Another Nuremberg movie, yes — but this one isn’t replaying the same greatest hits. It zeroes in on the first trial and the unnervingly intimate mind games between a prison psychiatrist and Hermann Goering. Given where the world’s at, it lands harder than it would have a few years ago.
What this one actually covers
Right after WWII, psychiatrist Douglas Kelley (Rami Malek) is shipped to Germany to evaluate the captured Nazi leadership before the first Nuremberg trial. The case is led by American lawyer Robert H. Jackson (Michael Shannon).

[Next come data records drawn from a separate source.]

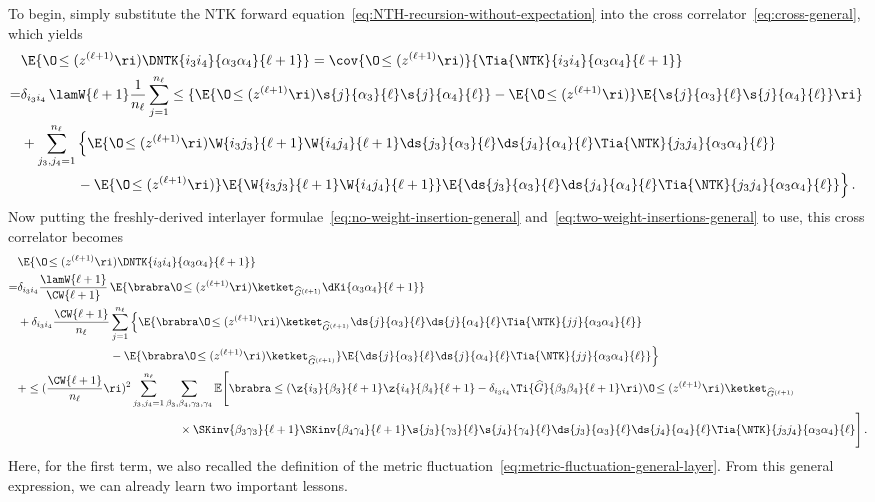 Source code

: To begin, simply substitute the NTK forward equation~\eqref{eq:NTH-recursion-without-expectation} into the cross correlator~\eqref{eq:cross-general}, which yields
\begin{align}\label{eq:cross-general-reexpress}
&\E{\O\!\le(z^{(\ell+1)}\ri)\DNTK{i_3i_4}{\alpha_3\alpha_4}{\ell+1}}=\cov{\O\!\le(z^{(\ell+1)}\ri)}{\Tia{\NTK}{i_3i_4}{\alpha_3\alpha_4}{\ell+1}}\, \\
=&\delta_{i_3i_4}\,\lamW{\ell+1}\frac{1}{n_{\ell}}\sum_{j=1}^{n_{\ell}}\le\{\E{\O\!\le(z^{(\ell+1)}\ri)\s{j}{\alpha_3}{\ell}\s{j}{\alpha_4}{\ell}}-\E{\O\!\le(z^{(\ell+1)}\ri)}\E{\s{j}{\alpha_3}{\ell}\s{j}{\alpha_4}{\ell}}\ri\}\, \nonumber\\
&+\sum_{j_3,j_4=1}^{n_{\ell}}\Big\{\E{\O\!\le(z^{(\ell+1)}\ri)\W{i_3j_3}{\ell+1}\W{i_4j_4}{\ell+1}\ds{j_3}{\alpha_3}{\ell}\ds{j_4}{\alpha_4}{\ell}\Tia{\NTK}{j_3j_4}{\alpha_3\alpha_4}{\ell}}\, \nonumber\\
&\quad \quad \quad \quad -\E{\O\!\le(z^{(\ell+1)}\ri)}\E{\W{i_3j_3}{\ell+1}\W{i_4j_4}{\ell+1}}\E{\ds{j_3}{\alpha_3}{\ell}\ds{j_4}{\alpha_4}{\ell}\Tia{\NTK}{j_3j_4}{\alpha_3\alpha_4}{\ell}}\Big\}\, .\nonumber
\end{align}
Now putting the freshly-derived interlayer formulae~\eqref{eq:no-weight-insertion-general} and~\eqref{eq:two-weight-insertions-general} to use,
this cross correlator becomes
\begin{align}\label{eq:cross-general-reexpress-II}
&\E{\O\!\le(z^{(\ell+1)}\ri)\DNTK{i_3i_4}{\alpha_3\alpha_4}{\ell+1}}\, \\
=&\delta_{i_3i_4}\frac{\lamW{\ell+1}}{\CW{\ell+1}}\,\E{\brabra\O\!\le(z^{(\ell+1)}\ri)\ketket_{\widehat{G}^{(\ell+1)}} \dKi{\alpha_3\alpha_4}{\ell+1}}\, \nonumber\\
&+\delta_{i_3i_4}\frac{\CW{\ell+1}}{n_{\ell}}\sum_{j=1}^{n_{\ell}}\Big\{\E{\brabra\O\!\le(z^{(\ell+1)}\ri)\ketket_{\widehat{G}^{(\ell+1)}}\ds{j}{\alpha_3}{\ell}\ds{j}{\alpha_4}{\ell}\Tia{\NTK}{jj}{\alpha_3\alpha_4}{\ell}}\, \nonumber\\
&\quad \quad \quad \quad \quad \quad \quad \quad -\E{\brabra\O\!\le(z^{(\ell+1)}\ri)\ketket_{\widehat{G}^{(\ell+1)}}}\E{\ds{j}{\alpha_3}{\ell}\ds{j}{\alpha_4}{\ell}\Tia{\NTK}{jj}{\alpha_3\alpha_4}{\ell}}\Big\}\, \nonumber\\
&+\le(\frac{\CW{\ell+1}}{n_{\ell}}\ri)^2\sum_{j_3,j_4=1}^{n_{\ell}}\sum_{\beta_3,\beta_4,\gamma_3,\gamma_4}\mathbb{E}\Bigg[\brabra\le(\z{i_3}{\beta_3}{\ell+1}\z{i_4}{\beta_4}{\ell+1}-\delta_{i_3i_4}\Ti{\widehat{G}}{\beta_3\beta_4}{\ell+1}\ri)\O\!\le(z^{(\ell+1)}\ri)\ketket_{\widehat{G}^{(\ell+1)}}\, \nonumber\\
&\quad \quad \quad \quad \quad \quad \quad \quad \quad \quad \quad \quad \quad \quad \times\SKinv{\beta_3\gamma_3}{\ell+1}\SKinv{\beta_4\gamma_4}{\ell+1}\s{j_3}{\gamma_3}{\ell}\s{j_4}{\gamma_4}{\ell}\ds{j_3}{\alpha_3}{\ell}\ds{j_4}{\alpha_4}{\ell}\Tia{\NTK}{j_3j_4}{\alpha_3\alpha_4}{\ell} \Bigg]\, .\nonumber
\end{align}
Here, for the first term, we also recalled the definition of the metric fluctuation~\eqref{eq:metric-fluctuation-general-layer}.
From this general expression, we can already learn two important lessons.

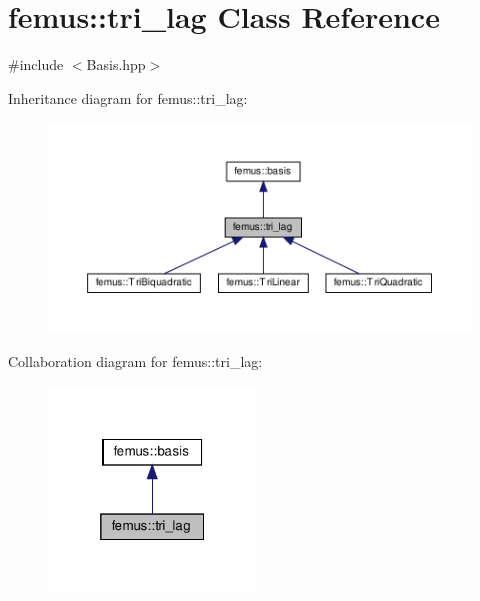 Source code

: \hypertarget{classfemus_1_1tri__lag}{}\section{femus\+:\+:tri\+\_\+lag Class Reference}
\label{classfemus_1_1tri__lag}


{\ttfamily \#include $<$Basis.\+hpp$>$}



Inheritance diagram for femus\+:\+:tri\+\_\+lag\+:
\nopagebreak
\begin{figure}[H]
\begin{center}
\leavevmode
\includegraphics[width=350pt]{classfemus_1_1tri__lag__inherit__graph}
\end{center}
\end{figure}


Collaboration diagram for femus\+:\+:tri\+\_\+lag\+:
\nopagebreak
\begin{figure}[H]
\begin{center}
\leavevmode
\includegraphics[width=157pt]{classfemus_1_1tri__lag__coll__graph}
\end{center}
\end{figure}
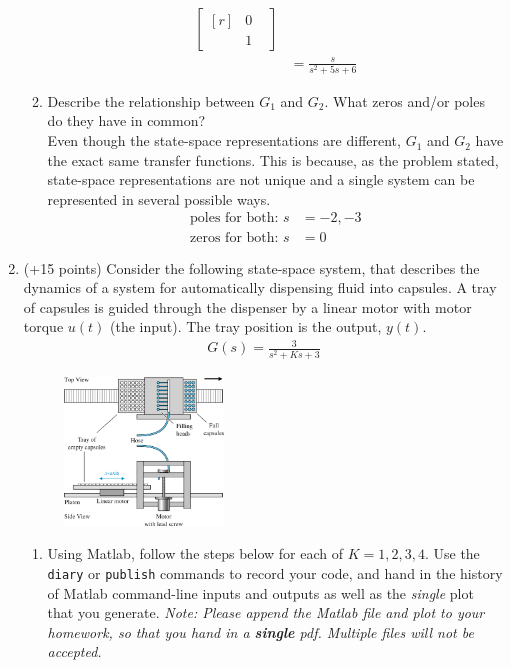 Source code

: \documentclass[11pt]{article}
\begin{document}
\begin{enumerate}
\begin{enumerate}
\begin{align*}
            \begin{bmatrix*}[r]
                &0&\\
                &1&
            \end{bmatrix*}\\
            &=\frac{s}{s^2+5s+6}
        \end{align*}
        \item Describe the relationship between \(G_1\) and \(G_2\). What zeros and/or poles do they have in common?\\[1em]
        Even though the state-space representations are different, \(G_1\) and \(G_2\) have the exact same transfer functions. This is because, as the problem stated, state-space representations are not unique and a single system can be represented in several possible ways.
        \begin{align*}
            \text{poles for both: }s&=-2,-3\\
            \text{zeros for both: }s&=0
        \end{align*}
    \end{enumerate}
    \item (+15  points) Consider the following state-space system, that describes the dynamics of a system for automatically dispensing fluid into capsules. A tray of capsules is guided through the dispenser by a linear motor with motor torque \(u(t)\) (the input). The tray position is the output, \(y(t)\).
    \begin{align}
        G(s)=\frac{3}{s^2+Ks+3}
    \end{align}
    \begin{figure}[h!]
        \centering
        \includegraphics[width=0.4\textwidth]{PS2-Q3.png}
    \end{figure}
    \begin{enumerate}
        \item Using Matlab, follow the steps below for each of \(K= 1,2,3,4\). Use the \texttt{diary} or \texttt{publish} commands to record your code, and hand in the history of Matlab command-line inputs and outputs as well as the \textit{single} plot that you generate. \textit{Note: Please append the Matlab file and plot to your homework, so that you hand in a \textbf{single} pdf. Multiple files will not be accepted.}

\end{enumerate}
\end{enumerate}
\end{document}
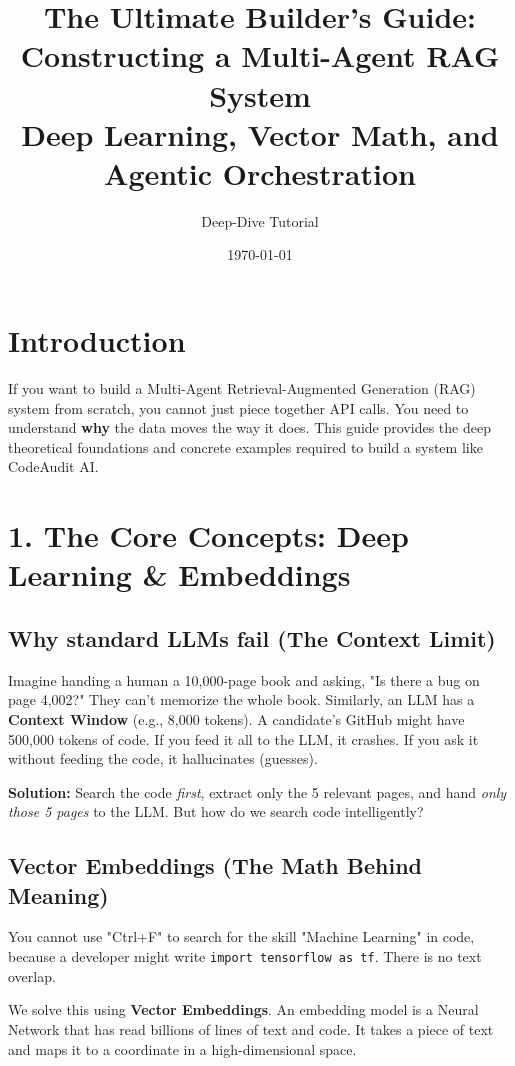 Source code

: \documentclass[12pt,a4paper]{article}
\title{\Huge \textbf{The Ultimate Builder's Guide: Constructing a Multi-Agent RAG System} \\ 
\Large Deep Learning, Vector Math, and Agentic Orchestration}
\author{Deep-Dive Tutorial}
\date{\today}
\begin{document}
\maketitle
\tableofcontents
\newpage

\section{Introduction}
If you want to build a Multi-Agent Retrieval-Augmented Generation (RAG) system from scratch, you cannot just piece together API calls. You need to understand \textbf{why} the data moves the way it does. This guide provides the deep theoretical foundations and concrete examples required to build a system like CodeAudit AI.

\section{1. The Core Concepts: Deep Learning \& Embeddings}

\subsection{Why standard LLMs fail (The Context Limit)}
Imagine handing a human a 10,000-page book and asking, "Is there a bug on page 4,002?" They can't memorize the whole book. Similarly, an LLM has a \textbf{Context Window} (e.g., 8,000 tokens). A candidate's GitHub might have 500,000 tokens of code. If you feed it all to the LLM, it crashes. If you ask it without feeding the code, it hallucinates (guesses).

\textbf{Solution:} Search the code \textit{first}, extract only the 5 relevant pages, and hand \textit{only those 5 pages} to the LLM. But how do we search code intelligently?

\subsection{Vector Embeddings (The Math Behind Meaning)}
You cannot use "Ctrl+F" to search for the skill "Machine Learning" in code, because a developer might write \texttt{import tensorflow as tf}. There is no text overlap. 

We solve this using \textbf{Vector Embeddings}. An embedding model is a Neural Network that has read billions of lines of text and code. It takes a piece of text and maps it to a coordinate in a high-dimensional space.
\end{document}
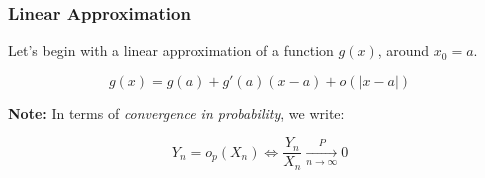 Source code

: \documentclass{article}
\begin{document}
\subsubsection{Linear Approximation}

Let's begin with a linear approximation of a function $g(x)$, around $x_0 = a$.

\begin{equation*}
    g(x) = g(a) + g'(a)(x-a) + o(|x-a|)
\end{equation*}

\noindent \textbf{Note:} In terms of \textit{convergence in probability}, we write:

\begin{equation*}
    Y_n = o_p(X_n) \iff \frac{Y_n}{X_n} \xrightarrow[n\to\infty]{P} 0
\end{equation*}
\end{document}
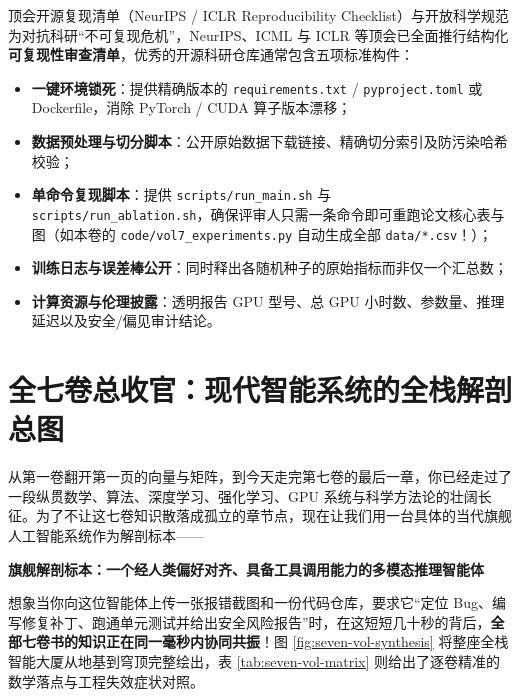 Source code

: \begin{extBox}{顶会开源复现清单（NeurIPS / ICLR Reproducibility Checklist）与开放科学规范}
为对抗科研“不可复现危机”，NeurIPS、ICML 与 ICLR 等顶会已全面推行结构化\textbf{可复现性审查清单}，优秀的开源科研仓库通常包含五项标准构件：
\begin{itemize}
  \item \textbf{一键环境锁死}：提供精确版本的 \texttt{requirements.txt} / \texttt{pyproject.toml} 或 Dockerfile，消除 PyTorch / CUDA 算子版本漂移；
  \item \textbf{数据预处理与切分脚本}：公开原始数据下载链接、精确切分索引及防污染哈希校验；
  \item \textbf{单命令复现脚本}：提供 \texttt{scripts/run\_main.sh} 与 \texttt{scripts/run\_ablation.sh}，确保评审人只需一条命令即可重跑论文核心表与图（如本卷的 \texttt{code/vol7\_experiments.py} 自动生成全部 \texttt{data/*.csv}！）；
  \item \textbf{训练日志与误差棒公开}：同时释出各随机种子的原始指标而非仅一个汇总数；
  \item \textbf{计算资源与伦理披露}：透明报告 GPU 型号、总 GPU 小时数、参数量、推理延迟以及安全/偏见审计结论。
\end{itemize}
\end{extBox}

\section{全七卷总收官：现代智能系统的全栈解剖总图}

从第一卷翻开第一页的向量与矩阵，到今天走完第七卷的最后一章，你已经走过了一段纵贯数学、算法、深度学习、强化学习、GPU 系统与科学方法论的壮阔长征。为了不让这七卷知识散落成孤立的章节点，现在让我们用一台具体的当代旗舰人工智能系统作为解剖标本——

\begin{center}
  \textbf{\color{tealDark}旗舰解剖标本：一个经人类偏好对齐、具备工具调用能力的多模态推理智能体}
\end{center}

想象当你向这位智能体上传一张报错截图和一份代码仓库，要求它“定位 Bug、编写修复补丁、跑通单元测试并给出安全风险报告”时，在这短短几十秒的背后，\textbf{全部七卷书的知识正在同一毫秒内协同共振}！图 \ref{fig:seven-vol-synthesis} 将整座全栈智能大厦从地基到穹顶完整绘出，表 \ref{tab:seven-vol-matrix} 则给出了逐卷精准的数学落点与工程失效症状对照。


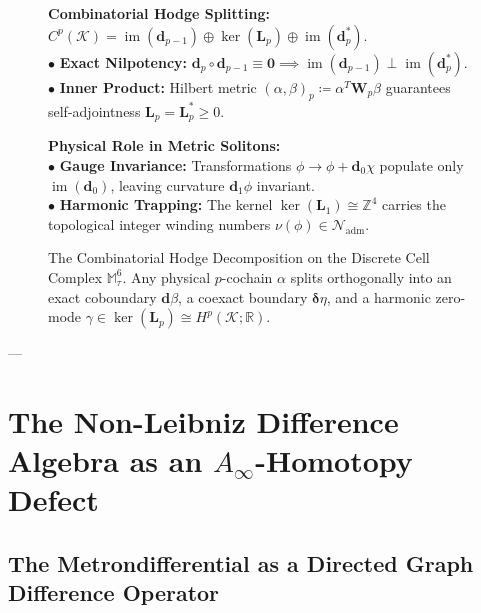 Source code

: \documentclass[
    12pt,
    a4paper,
    headings=normal,
    twoside=false,
    open=any,
    parskip=half
]{scrbook}
\newcommand{\spectrumN}{\mathcal{N}_{\text{adm}}}
\begin{document}
\begin{figure}[htbp]
\begin{tcolorbox}[colback=white, colframe=secondarycolor!70, arc=2mm, boxrule=0.7pt, left=6pt, right=6pt, top=4pt, bottom=4pt, width=\linewidth]
\scriptsize\sffamily
\begin{minipage}[t]{0.48\textwidth}
  \textbf{\color{maincolor}Combinatorial Hodge Splitting:}\\[1pt]
  $C^p(\mathcal{K}) = \operatorname{im}(\mathbf{d}_{p-1}) \oplus \ker(\mathbf{L}_p) \oplus \operatorname{im}(\mathbf{d}_p^*)$.\\[2pt]
  $\bullet$ \textbf{Exact Nilpotency:} $\mathbf{d}_p \circ \mathbf{d}_{p-1} \equiv \mathbf{0} \implies \operatorname{im}(\mathbf{d}_{p-1}) \perp \operatorname{im}(\mathbf{d}_p^*)$.\\[1pt]
  $\bullet$ \textbf{Inner Product:} Hilbert metric $(\alpha, \beta)_p \coloneqq \alpha^T \mathbf{W}_p \beta$ guarantees self-adjointness $\mathbf{L}_p = \mathbf{L}_p^* \ge 0$.
\end{minipage}\hfill
\begin{minipage}[t]{0.48\textwidth}
  \textbf{\color{accentcolor}Physical Role in Metric Solitons:}\\[1pt]
  $\bullet$ \textbf{Gauge Invariance:} Transformations $\phi \to \phi + \mathbf{d}_0 \chi$ populate only $\operatorname{im}(\mathbf{d}_0)$, leaving curvature $\mathbf{d}_1 \phi$ invariant.\\[1pt]
  $\bullet$ \textbf{Harmonic Trapping:} The kernel $\ker(\mathbf{L}_1) \cong \mathbb{Z}^4$ carries the topological integer winding numbers $\nu(\phi) \in \spectrumN$.
\end{minipage}
\end{tcolorbox}
\vspace{-2mm}
\caption{The Combinatorial Hodge Decomposition on the Discrete Cell Complex $\mathbb{M}_\tau^6$. Any physical $p$-cochain $\alpha$ splits orthogonally into an exact coboundary $\mathbf{d}\beta$, a coexact boundary $\boldsymbol{\delta}\eta$, and a harmonic zero-mode $\gamma \in \ker(\mathbf{L}_p) \cong H^p(\mathcal{K}; \mathbb{R})$.}
\label{fig:ch1_hodge_decomposition_spaces}
\end{figure}

---

\section{The Non-Leibniz Difference Algebra as an \texorpdfstring{$A_\infty$}{A-infinity}-Homotopy Defect}
\label{sec:ch1_non_leibniz_algebra}

\subsection{The Metrondifferential as a Directed Graph Difference Operator}
\end{document}
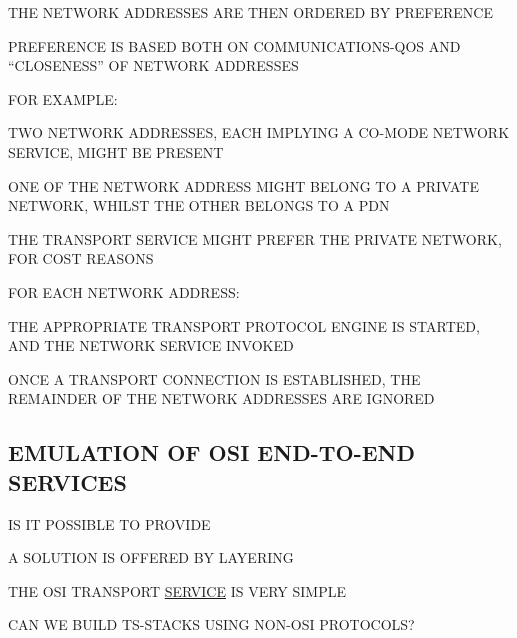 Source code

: \begin{bwslide}

\begin{nrtc}
\item	THE NETWORK ADDRESSES ARE THEN ORDERED BY PREFERENCE

\item	PREFERENCE IS BASED BOTH ON COMMUNICATIONS-QOS AND ``CLOSENESS''
	OF NETWORK ADDRESSES

\item	FOR EXAMPLE:
    \begin{nrtc}
    \item	TWO NETWORK ADDRESSES, EACH IMPLYING A CO-MODE NETWORK
		SERVICE, MIGHT BE PRESENT

    \item	ONE OF THE NETWORK ADDRESS MIGHT BELONG TO A PRIVATE
		NETWORK, WHILST THE OTHER BELONGS TO A PDN

    \item	THE TRANSPORT SERVICE MIGHT PREFER THE PRIVATE NETWORK,
		FOR COST REASONS
    \end{nrtc}
\end{nrtc}
\end{bwslide}


\begin{bwslide}

\begin{nrtc}
\item	FOR EACH NETWORK ADDRESS:
    \begin{nrtc}
    \item	THE APPROPRIATE TRANSPORT PROTOCOL ENGINE IS STARTED,
		AND THE NETWORK SERVICE INVOKED

    \item	ONCE A TRANSPORT CONNECTION IS ESTABLISHED,
		THE REMAINDER OF THE NETWORK ADDRESSES ARE IGNORED
    \end{nrtc}
\end{nrtc}
\end{bwslide}


\begin{bwslide}
\part*	{EMULATION OF OSI END-TO-END SERVICES}\bf

\begin{nrtc}
\item	IS IT POSSIBLE TO PROVIDE

\item	A SOLUTION IS OFFERED BY LAYERING
    \begin{nrtc}
    \item	THE OSI TRANSPORT \underline{SERVICE} IS VERY SIMPLE
    \end{nrtc}

\item	CAN WE BUILD TS-STACKS USING NON-OSI PROTOCOLS?
\end{nrtc}
\end{bwslide}


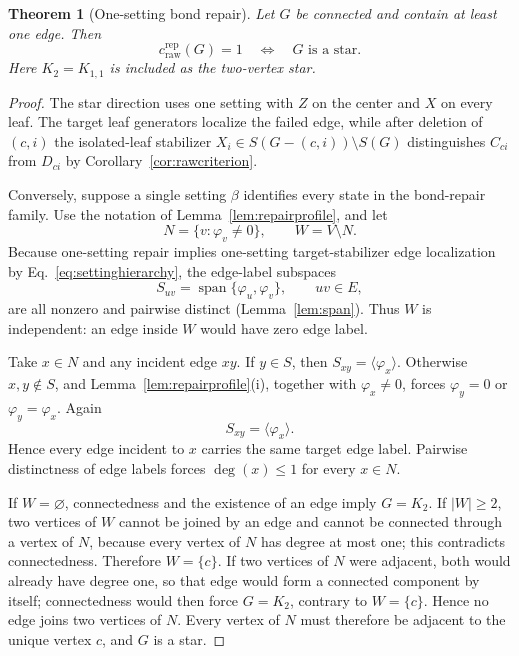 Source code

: \documentclass[11pt]{article}
\newtheorem{theorem}{Theorem}[section]
\theoremstyle{remark}
\newcommand{\crep}{c_{\mathrm{raw}}^{\mathrm{rep}}}
\begin{document}
\begin{theorem}[One-setting bond repair]\label{thm:repairone}
Let $G$ be connected and contain at least one edge. Then
\[
\boxed{\crep(G)=1\quad\Longleftrightarrow\quad G\text{ is a star}.}
\]
Here $K_2=K_{1,1}$ is included as the two-vertex star.
\end{theorem}
\begin{proof}
The star direction uses one setting with $Z$ on the center and $X$ on every leaf. The target leaf generators localize the failed edge, while after deletion of $(c,i)$ the isolated-leaf stabilizer $X_i\in S(G-(c,i))\setminus S(G)$ distinguishes $C_{ci}$ from $D_{ci}$ by Corollary~\ref{cor:rawcriterion}.

Conversely, suppose a single setting $\beta$ identifies every state in the bond-repair family. Use the notation of Lemma~\ref{lem:repairprofile}, and let
\[
N=\{v:\varphi_v\neq0\},\qquad W=V\setminus N.
\]
Because one-setting repair implies one-setting target-stabilizer edge localization by Eq.~\eqref{eq:settinghierarchy}, the edge-label subspaces
\[
S_{uv}=\operatorname{span}\{\varphi_u,\varphi_v\},\qquad uv\in E,
\]
are all nonzero and pairwise distinct (Lemma~\ref{lem:span}). Thus $W$ is independent: an edge inside $W$ would have zero edge label.

Take $x\in N$ and any incident edge $xy$. If $y\in S$, then $S_{xy}=\langle\varphi_x\rangle$. Otherwise $x,y\notin S$, and Lemma~\ref{lem:repairprofile}(i), together with $\varphi_x\neq0$, forces $\varphi_y=0$ or $\varphi_y=\varphi_x$. Again
\[
S_{xy}=\langle\varphi_x\rangle.
\]
Hence every edge incident to $x$ carries the same target edge label. Pairwise distinctness of edge labels forces $\deg(x)\le1$ for every $x\in N$.

If $W=\varnothing$, connectedness and the existence of an edge imply $G=K_2$. If $|W|\ge2$, two vertices of $W$ cannot be joined by an edge and cannot be connected through a vertex of $N$, because every vertex of $N$ has degree at most one; this contradicts connectedness. Therefore $W=\{c\}$. If two vertices of $N$ were adjacent, both would already have degree one, so that edge would form a connected component by itself; connectedness would then force $G=K_2$, contrary to $W=\{c\}$. Hence no edge joins two vertices of $N$. Every vertex of $N$ must therefore be adjacent to the unique vertex $c$, and $G$ is a star.
\end{proof}
\end{document}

Most of the defendants are unapologetic, but Kelley ends up in a tense, strangely cordial push-and-pull with Hitler’s No. 2, Hermann Goering (Russell Crowe), who refuses to own up to crimes against humanity and tries to frame himself as a public servant who didn’t know the worst of it.
Why the trial mattered
It sounds wild now, but there was a real danger Goering might convince the world he was just following orders. The Allies had to prove he knew about the Final Solution, period, or he had a shot at skating past the gallows. Plenty of people on the winning side wanted to skip straight to executions, but the fear was that mass hangings would turn these men into martyrs and sow the seeds for another Reich down the line. Putting them on trial — in public — was the point.
How the film plays
James Vanderbilt’s take isn’t the flashiest thing to come out of TIFF this year, but it’s absolutely one of the most gripping. It’s more than two and a half hours and still flies. Vanderbilt keeps a clean, steady pace, and Brian Tyler’s score goes big when it needs to. You feel the stakes — not just legal, but moral and psychological — and you see how deeply this scarred everyone involved. WWII can feel like ancient history; this movie makes it feel uncomfortably present.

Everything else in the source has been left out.